SBR Weekly Group Rides for Triathletes & Cyclists
Fun Group Rides Make You Faster

4. Recover to Thrive: The Unsung Hero of Speed

Pushing hard is crucial, but recovery is just as important. Here's how to refuel and rebuild:

  • Sleep: Aim for 8 hours of quality sleep nightly. Your body needs time to repair and adapt to training stress.

  • Nutrition: Fuel your engine with healthy, balanced meals. Don't underestimate the power of proper nutrition for peak performance.

  • Hydration: Stay hydrated throughout the day, every day. Dehydration can hinder your performance and recovery.

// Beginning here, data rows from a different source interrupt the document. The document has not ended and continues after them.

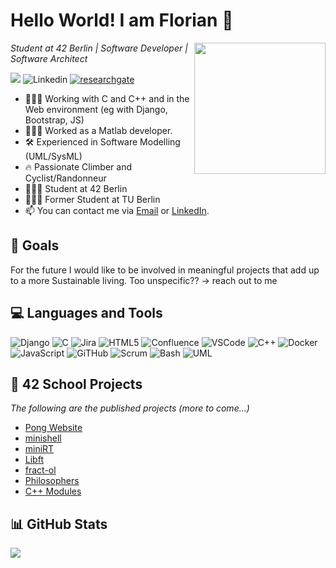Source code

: <h1>Hello World! I am Florian 👋</h1>

<img align="right" src=https://i.gifer.com/2GU.gif style="object-fit: cover; height: 210px; float: right">

<p>
 <em> Student at 42 Berlin | Software Developer | Software Architect </em>
</p>

[![](https://visitcount.itsvg.in/api?id=flo-12&icon=0&color=0)](https://visitcount.itsvg.in)
![Linkedin](https://img.shields.io/badge/LinkedIn-0077B5?style=for-the-badge&logo=linkedin&logoColor=white](https://de.linkedin.com/in/florian-becht-a1241b123?challengeId=AQHetvWxg7K5fgAAAYpl34HF8QVgU00DrQKalKJgbDSg4dpuGSyfBtMv1tU5w0bMV0zqwTwB11TWKsWo-3bt02MzwCaSwasR9A&submissionId=6bd7ff9d-f508-8217-ddfe-2b733c3d5c17&challengeSource=AgEFx1rj_EllRAAAAYpl39G6t5WFplcfOvlyK0U-h1b2RCnlLQ5CIMrBWbWn1tY&challegeType=AgH8bMBqvmL_8AAAAYpl39G960EJYyHefOCmyDn1BiI8zBBWDHllOys&memberId=AgE9vmeSJ60_RgAAAYpl39HA_atk8LYrieYh-6jRHubBsHg&recognizeDevice=AgGP9pFy-7HjLwAAAYpl39HDYiIwaLmmoI85WZKcdJ9pGZ9_Lmxo))
[![researchgate](https://img.shields.io/badge/Research_Gate-00CCBB.svg?&style=for-the-badge&logo=ResearchGate&logoColor=white)](https://www.researchgate.net/profile/Florian-Becht)


- 👨🏻‍💻 Working with C and C++ and in the Web environment (eg with Django, Bootstrap, JS)
- 👨🏻‍💻 Worked as a Matlab developer.
- 🛠 Experienced in Software Modelling (UML/SysML)
- 🔥 Passionate Climber and Cyclist/Randonneur
- 👨🏻‍🎓 Student at 42 Berlin
- 👨🏻‍🎓 Former Student at TU Berlin
- 📫 You can contact me via [Email](mailto:fbecht@student.42berlin.de) or [LinkedIn](https://de.linkedin.com/in/florian-becht-a1241b123?challengeId=AQHetvWxg7K5fgAAAYpl34HF8QVgU00DrQKalKJgbDSg4dpuGSyfBtMv1tU5w0bMV0zqwTwB11TWKsWo-3bt02MzwCaSwasR9A&submissionId=6bd7ff9d-f508-8217-ddfe-2b733c3d5c17&challengeSource=AgEFx1rj_EllRAAAAYpl39G6t5WFplcfOvlyK0U-h1b2RCnlLQ5CIMrBWbWn1tY&challegeType=AgH8bMBqvmL_8AAAAYpl39G960EJYyHefOCmyDn1BiI8zBBWDHllOys&memberId=AgE9vmeSJ60_RgAAAYpl39HA_atk8LYrieYh-6jRHubBsHg&recognizeDevice=AgGP9pFy-7HjLwAAAYpl39HDYiIwaLmmoI85WZKcdJ9pGZ9_Lmxo).

<h2>🌱 Goals</h2>
<p align="left">
For the future I would like to be involved in meaningful projects that add up to a more Sustainable living. Too unspecific?? -> reach out to me
</p>

<h2>💻 Languages and Tools</h2>
<p align="center">
 
 ![Django](https://img.shields.io/badge/Django-092E20?style=for-the-badge&logo=django&logoColor=green)
 ![C](https://img.shields.io/badge/c-%2300599C.svg?style=for-the-badge&logo=c&logoColor=white)
 ![Jira](https://img.shields.io/badge/jira-%230A0FFF.svg?style=for-the-badge&logo=jira&logoColor=white)
 ![HTML5](https://shields.io/badge/HTML-%E2%98%85%E2%98%85%E2%98%85%E2%98%85%E2%98%85-f06529?logo=html5&logoColor=white&labelColor=f06529)
 ![Confluence](https://img.shields.io/badge/confluence-%23172BF4.svg?style=for-the-badge&logo=confluence&logoColor=white)
 ![VSCode](https://img.shields.io/badge/VSCode-0078D4?style=for-the-badge&logo=visual%20studio%20code&logoColor=white)
 ![C++](https://img.shields.io/badge/C%2B%2B-00599C?style=for-the-badge&logo=c%2B%2B&logoColor=white)
 ![Docker](https://img.shields.io/badge/docker-257bd6?style=for-the-badge&logo=docker&logoColor=white)
 ![JavaScript](https://shields.io/badge/JavaScript-F7DF1E?logo=JavaScript&logoColor=000&style=flat-square)
 ![GiTHub](	https://img.shields.io/badge/GitHub-100000?style=for-the-badge&logo=github&logoColor=white)
 ![Scrum](https://img.shields.io/badge/Scrum%20Alliance-009FDA.svg?style=for-the-badge&logo=Scrum-Alliance&logoColor=white)
 ![Bash](https://img.shields.io/badge/GNU%20Bash-4EAA25?style=for-the-badge&logo=GNU%20Bash&logoColor=white)
 ![UML](https://img.shields.io/badge/UML-FABD14.svg?style=for-the-badge&logo=UML&logoColor=black)
</p>

<h2>🚀 42 School Projects</h2>

_The following are the published projects (more to come...)_
- [Pong Website](https://github.com/flo-12/ft_transcendence)
- [minishell](https://github.com/flo-12/minishell)
- [miniRT](https://github.com/flo-12/miniRT)
- [Libft](https://github.com/flo-12/Libft)
- [fract-ol](https://github.com/flo-12/fract-ol)
- [Philosophers](https://github.com/flo-12/Philosophers)
- [C++ Modules](https://github.com/flo-12/CPP_Modules-42)


<h2>📊 GitHub Stats</h2>

![](https://github-readme-stats.vercel.app/api/top-langs/?username=flo-12&theme=dark&hide_border=false&include_all_commits=false&count_private=true&layout=compact)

  • Stress Management: Find healthy ways to de-stress and unwind. Chronic stress can negatively impact your training and overall well-being.

  • Foam Rolling & Stretching: Effective foam rolling can reduce soreness and aid with boosting flexibility and shortening recovery time between hard rides.

Conclusion | 4 Proven Tactics for Faster Rides

Remember, progress takes time and dedication. Don't get discouraged by setbacks. Celebrate your victories, learn from your mistakes, and seek guidance when needed. With consistent effort and these proven tactics, you'll be well on your way to crushing your cycling speed goals and leaving your competition in the dust!